:: Data in this exercise ::
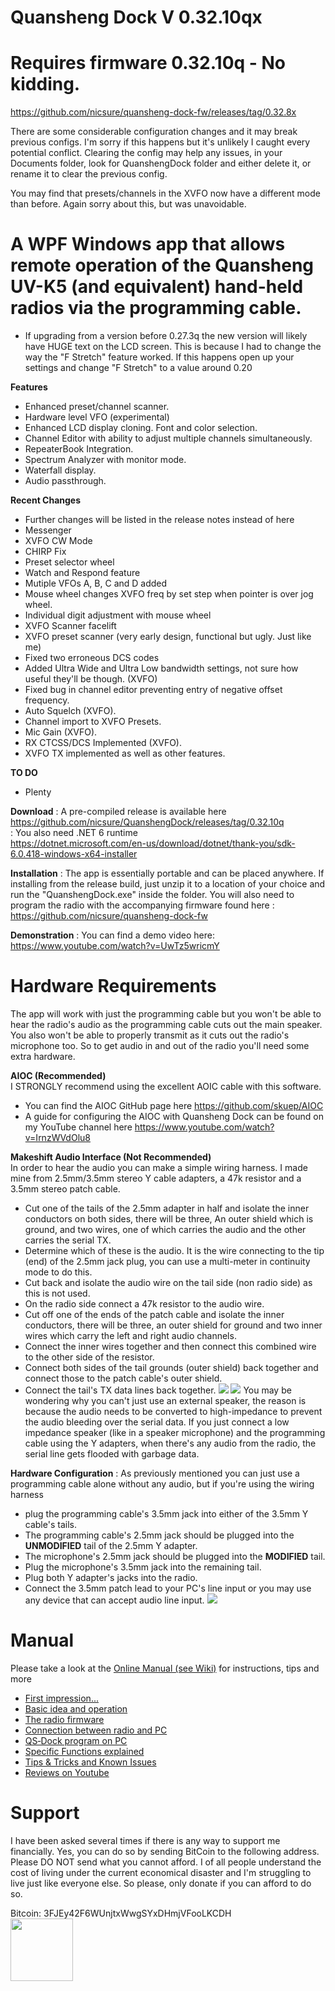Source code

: # **Quansheng Dock** V 0.32.10qx

# Requires firmware 0.32.10q - No kidding.
https://github.com/nicsure/quansheng-dock-fw/releases/tag/0.32.8x

  There are some considerable configuration changes and it may break previous configs. I'm sorry if this happens but it's unlikely I caught every potential conflict. Clearing the config may help any issues, in your Documents folder, look for QuanshengDock folder and either delete it, or rename it to clear the previous config.  
  
  You may find that presets/channels in the XVFO now have a different mode than before. Again sorry about this, but was unavoidable.




  
# A WPF Windows app that allows remote operation of the Quansheng UV-K5 (and equivalent) hand-held radios via the programming cable.
- If upgrading from a version before 0.27.3q the new version will likely have HUGE text on the LCD screen. This is because I had to change the way the "F Stretch" feature worked. If this happens open up your settings and change "F Stretch" to a value around 0.20

**Features**
- Enhanced preset/channel scanner.
- Hardware level VFO (experimental)
- Enhanced LCD display cloning. Font and color selection.
- Channel Editor with ability to adjust multiple channels simultaneously.
- RepeaterBook Integration.
- Spectrum Analyzer with monitor mode.
- Waterfall display.
- Audio passthrough.

**Recent Changes**
- Further changes will be listed in the release notes instead of here
- Messenger
- XVFO CW Mode
- CHIRP Fix
- Preset selector wheel
- Watch and Respond feature
- Mutiple VFOs A, B, C and D added
- Mouse wheel changes XVFO freq by set step when pointer is over jog wheel.
- Individual digit adjustment with mouse wheel
- XVFO Scanner facelift
- XVFO preset scanner (very early design, functional but ugly. Just like me)
- Fixed two erroneous DCS codes
- Added Ultra Wide and Ultra Low bandwidth settings, not sure how useful they'll be though. (XVFO)
- Fixed bug in channel editor preventing entry of negative offset frequency.
- Auto Squelch (XVFO).
- Channel import to XVFO Presets.
- Mic Gain (XVFO).
- RX CTCSS/DCS Implemented (XVFO).
- XVFO TX implemented as well as other features.

**TO DO**
- Plenty

**Download**
: A pre-compiled release is available here
https://github.com/nicsure/QuanshengDock/releases/tag/0.32.10q  
: You also need .NET 6 runtime  
https://dotnet.microsoft.com/en-us/download/dotnet/thank-you/sdk-6.0.418-windows-x64-installer


**Installation**
: The app is essentially portable and can be placed anywhere. If installing from the release build, just unzip it to a location of your choice and run the "QuanshengDock.exe" inside the folder.
You will also need to program the radio with the accompanying firmware found here : https://github.com/nicsure/quansheng-dock-fw


**Demonstration**
: You can find a demo video here: https://www.youtube.com/watch?v=UwTz5wricmY

# Hardware Requirements
The app will work with just the programming cable but you won't be able to hear the radio's audio as the programming cable cuts out the main speaker. You also won't be able to properly transmit as it cuts out the radio's microphone too. So to get audio in and out of the radio you'll need some extra hardware.  

**AIOC (Recommended)**  
I STRONGLY recommend using the excellent AOIC cable with this software.
- You can find the AIOC GitHub page here https://github.com/skuep/AIOC  
- A guide for configuring the AIOC with Quansheng Dock can be found on my YouTube channel here https://www.youtube.com/watch?v=IrnzWVdOlu8

**Makeshift Audio Interface (Not Recommended)**  
In order to hear the audio you can make a simple wiring harness. I made mine from 2.5mm/3.5mm stereo Y cable adapters, a 47k resistor and a 3.5mm stereo patch cable.
- Cut one of the tails of the 2.5mm adapter in half and isolate the inner conductors on both sides, there will be three, An outer shield which is ground, and two wires, one of which carries the audio and the other carries the serial TX.
- Determine which of these is the audio. It is the wire connecting to the tip (end) of the 2.5mm jack plug, you can use a multi-meter in continuity mode to do this.
- Cut back and isolate the audio wire on the tail side (non radio side) as this is not used.
- On the radio side connect a 47k resistor to the audio wire.
- Cut off one of the ends of the patch cable and isolate the inner conductors, there will be three, an outer shield for ground and two inner wires which carry the left and right audio channels.
- Connect the inner wires together and then connect this combined wire to the other side of the resistor.
- Connect both sides of the tail grounds (outer shield) back together and connect those to the patch cable's outer shield.
- Connect the tail's TX data lines back together.
![](./WiringMod2.png)
![](./WiringSchematic.png)
You may be wondering why you can't just use an external speaker, the reason is because the audio needs to be converted to high-impedance to prevent the audio bleeding over the serial data. If you just connect a low impedance speaker (like in a speaker microphone) and the programming cable using the Y adapters, when there's any audio from the radio, the serial line gets flooded with garbage data.


**Hardware Configuration**
: As previously mentioned you can just use a programming cable alone without any audio, but if you're using the wiring harness
- plug the programming cable's 3.5mm jack into either of the 3.5mm Y cable's tails.
- The programming cable's 2.5mm jack should be plugged into the **UNMODIFIED** tail of the 2.5mm Y adapter.
- The microphone's 2.5mm jack should be plugged into the **MODIFIED** tail.
- Plug the microphone's 3.5mm jack into the remaining tail.
- Plug both Y adapter's jacks into the radio.
- Connect the 3.5mm patch lead to your PC's line input or you may use any device that can accept audio line input.
![](./WiringOverview2.png)  

 
# **Manual**
Please take a look at the [Online Manual (see Wiki)](https://github.com/nicsure/QuanshengDock/wiki) for instructions, tips and more
* [First impression...](https://github.com/nicsure/QuanshengDock/wiki)
* [Basic idea and operation](https://github.com/nicsure/QuanshengDock/wiki/10-%E2%80%90-Basic-idea-and-operation)
* [The radio firmware](https://github.com/nicsure/QuanshengDock/wiki/20-%E2%80%90-The-radio-firmware)
* [Connection between radio and PC](https://github.com/nicsure/QuanshengDock/wiki/30-%E2%80%90-Connection-between-radio-and-PC)
* [QS‐Dock program on PC](https://github.com/nicsure/QuanshengDock/wiki/40-%E2%80%90-QS%E2%80%90Dock-program-on-PC)
* [Specific Functions explained](https://github.com/nicsure/QuanshengDock/wiki/50-%E2%80%90-Specific-Functions-explained)
* [Tips & Tricks and Known Issues](https://github.com/nicsure/QuanshengDock/wiki/70-%E2%80%90-Tips-&-Tricks-and-Known-Issues)
* [Reviews on Youtube](https://github.com/nicsure/QuanshengDock/wiki/80-%E2%80%90-Reviews-on-Youtube)


# **Support**  
I have been asked several times if there is any way to support me financially. Yes, you can do so by sending BitCoin to the following address.  
Please DO NOT send what you cannot afford. I of all people understand the cost of living under the current economical disaster and I'm struggling to live just like everyone else. So please, only donate if you can afford to do so.  
  
Bitcoin: 3FJEy42F6WUnjtxWwgSYxDHmjVFooLKCDH  
<img src='./btc qr.png' width='100' />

:: What is required ::
Look over the data above and show each line that contains "inner".

:: Task answer ::
- Cut one of the tails of the 2.5mm adapter in half and isolate the inner conductors on both sides, there will be three, An outer shield which is ground, and two wires, one of which carries the audio and the other carries the serial TX.
- Cut off one of the ends of the patch cable and isolate the inner conductors, there will be three, an outer shield for ground and two inner wires which carry the left and right audio channels.
- Connect the inner wires together and then connect this combined wire to the other side of the resistor.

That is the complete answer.